Seguindo o lúcido raciocínio pode-se dizer que difamações e invasão de privacidade falam dos biógrafos, não dos biografados
O historiador que estuda a ditadura
civil-militar já conhece o debate
que agora ganha maior amplitude
devido à expectativa em relação à
decisão judiciária sobre a ação movida por
editores, questionando a faculdade de os biografados
ou seus herdeiros proibirem biografias.
Para o pesquisador, historiador, jornalista
etc, ter acesso à documentação produzida
pelos órgãos de informação e de repressão,
na qual alguém estivesse citado, era
necessária autorização do mesmo ou da família,
caso já tivesse falecido. As restrições
criaram, assim, graves distorções observadas
sem maiores dificuldades, justamente e sobretudo,
nas biografias, fossem escritas por
historiadores ou jornalistas.
O debate atual, independentemente da época
em que o biografado viveu ou vive, enfrenta aspectos
semelhantes.
Não há como negar que a autorização interfere
na autonomia e na independência de que
o pesquisador precisa para escrever, ainda
mais, um texto biográfico. No acordo estabelecido
entre biografado e biógrafo, estabelecese
uma espécie de dívida que pode comprometer
interpretações que venham na contracorrente
do que o biografado ou sua família
esperam ou desejam ver publicado. O biógrafo
torna-se refém do biografado.
Se assim não for, ele, o biógrafo, parece ter
quebrado a confiança que nele fora depositada,
para não falar do impedimento da publicação
de seu trabalho.
Seja quem for o biografado, é certo que sua vida e
sua obra estarão permeadas por aspectos de todo
tipo, dos mais aos menos nobres, para não entrar
aqui nos casos de personagens tais como ditadores,
genocidas etc. O fato é que há uma enorme dificuldade
de se enfrentar o lado escuro da Lua, os aspectos
pouco edificantes na vida de quem quer que seja,
como se as trajetórias humanas não fossem feitas
também de desacertos, equívocos, misérias.

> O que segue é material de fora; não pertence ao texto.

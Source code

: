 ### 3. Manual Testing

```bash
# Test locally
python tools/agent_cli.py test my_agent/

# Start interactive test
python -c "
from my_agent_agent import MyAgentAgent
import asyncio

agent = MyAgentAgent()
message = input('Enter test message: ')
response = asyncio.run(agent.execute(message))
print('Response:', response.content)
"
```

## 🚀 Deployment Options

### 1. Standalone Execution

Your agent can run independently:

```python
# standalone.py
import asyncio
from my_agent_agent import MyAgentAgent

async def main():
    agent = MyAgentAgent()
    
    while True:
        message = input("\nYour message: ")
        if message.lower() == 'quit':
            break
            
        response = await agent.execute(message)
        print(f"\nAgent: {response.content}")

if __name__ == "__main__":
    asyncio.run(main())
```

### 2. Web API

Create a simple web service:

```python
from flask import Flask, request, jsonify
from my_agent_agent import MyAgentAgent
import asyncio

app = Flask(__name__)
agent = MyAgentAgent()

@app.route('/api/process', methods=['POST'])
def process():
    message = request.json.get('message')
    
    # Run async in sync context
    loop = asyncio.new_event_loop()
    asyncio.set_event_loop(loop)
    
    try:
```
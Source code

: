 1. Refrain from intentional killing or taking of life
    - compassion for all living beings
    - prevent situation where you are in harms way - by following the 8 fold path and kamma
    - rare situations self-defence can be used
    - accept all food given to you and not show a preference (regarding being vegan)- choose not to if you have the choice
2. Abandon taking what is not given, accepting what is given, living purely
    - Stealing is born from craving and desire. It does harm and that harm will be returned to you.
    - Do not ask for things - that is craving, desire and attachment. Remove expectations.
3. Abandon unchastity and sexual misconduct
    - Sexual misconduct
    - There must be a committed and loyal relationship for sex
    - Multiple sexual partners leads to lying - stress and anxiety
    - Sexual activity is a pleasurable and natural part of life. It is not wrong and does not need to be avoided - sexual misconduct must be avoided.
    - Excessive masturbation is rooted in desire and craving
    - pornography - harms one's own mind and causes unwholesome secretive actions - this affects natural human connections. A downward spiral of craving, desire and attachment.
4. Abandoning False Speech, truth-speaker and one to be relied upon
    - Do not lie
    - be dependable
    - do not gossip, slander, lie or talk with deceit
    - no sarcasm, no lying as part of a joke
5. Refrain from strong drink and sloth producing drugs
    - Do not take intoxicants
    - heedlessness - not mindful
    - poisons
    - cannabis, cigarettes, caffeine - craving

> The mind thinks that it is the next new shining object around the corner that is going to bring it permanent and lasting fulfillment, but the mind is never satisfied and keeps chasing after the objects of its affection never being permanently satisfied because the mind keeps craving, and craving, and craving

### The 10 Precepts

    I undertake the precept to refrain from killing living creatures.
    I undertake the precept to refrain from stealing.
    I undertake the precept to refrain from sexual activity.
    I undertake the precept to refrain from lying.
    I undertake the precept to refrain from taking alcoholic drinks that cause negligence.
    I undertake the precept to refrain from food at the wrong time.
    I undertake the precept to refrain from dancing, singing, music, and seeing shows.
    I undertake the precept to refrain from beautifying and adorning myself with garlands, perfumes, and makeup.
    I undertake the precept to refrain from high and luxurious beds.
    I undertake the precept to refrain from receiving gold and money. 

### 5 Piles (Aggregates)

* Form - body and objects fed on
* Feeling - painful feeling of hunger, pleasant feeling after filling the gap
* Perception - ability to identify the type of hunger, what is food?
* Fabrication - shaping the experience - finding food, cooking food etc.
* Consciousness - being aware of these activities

Assim, para se obter a autorização, não raramente
se fica — ou se pode ficar — refém de
uma relação cujo compromisso nem sempre se
baseia na produção do conhecimento, mas, frequentemente,
na construção e/ou preservação
de determinada memória.
No confronto entre a memória e a história, a
história tem perdido. A memória é seletiva, apaziguadora,
maleável às vontades do presente. A história,
não. Releva o personagem sem retoques, em
sua grandeza e sua pequeneza, e tudo mais que
existe entre os dois extremos. Muitas das biografias
autorizadas são hagiografias e, portanto, nenhum
interesse têm para quem quer conhecer a
história de homens e mulheres cujas trajetórias tiveram
— ou têm — importância em sua época. A
narrativa dessas vidas não pode ser acessível a
uns e não a outros. Ninguém deve se tornar guardião
da memória, dono da história. Nem da própria
história, principalmente quem se colocou no
mundo através da política, da arte, do esporte etc.,
expressando suas ideias e posições, deixando,
portanto, nele seu registro.
É exatamente a possibilidade de narrar a história
de homens e mulheres dignos de biografias,
abordando-os em sua dimensão humana,
em suas contradições e tensões, do tempo e deles
mesmos, a maior homenagem que se lhes
pode fazer. O desrespeito seria deformá-los como
seres perfeitos, mantendo-os desconhecidos
e isolados do mundo no qual atuaram.
No mais, quando ouço o argumento segundo
o qual o biografado se vê vulnerável a difamações
e invasão de privacidade, lembro-me de
Theodor Adorno que disse ser uma ofensa procurar
nos judeus a razão da perseguição dos nazistas.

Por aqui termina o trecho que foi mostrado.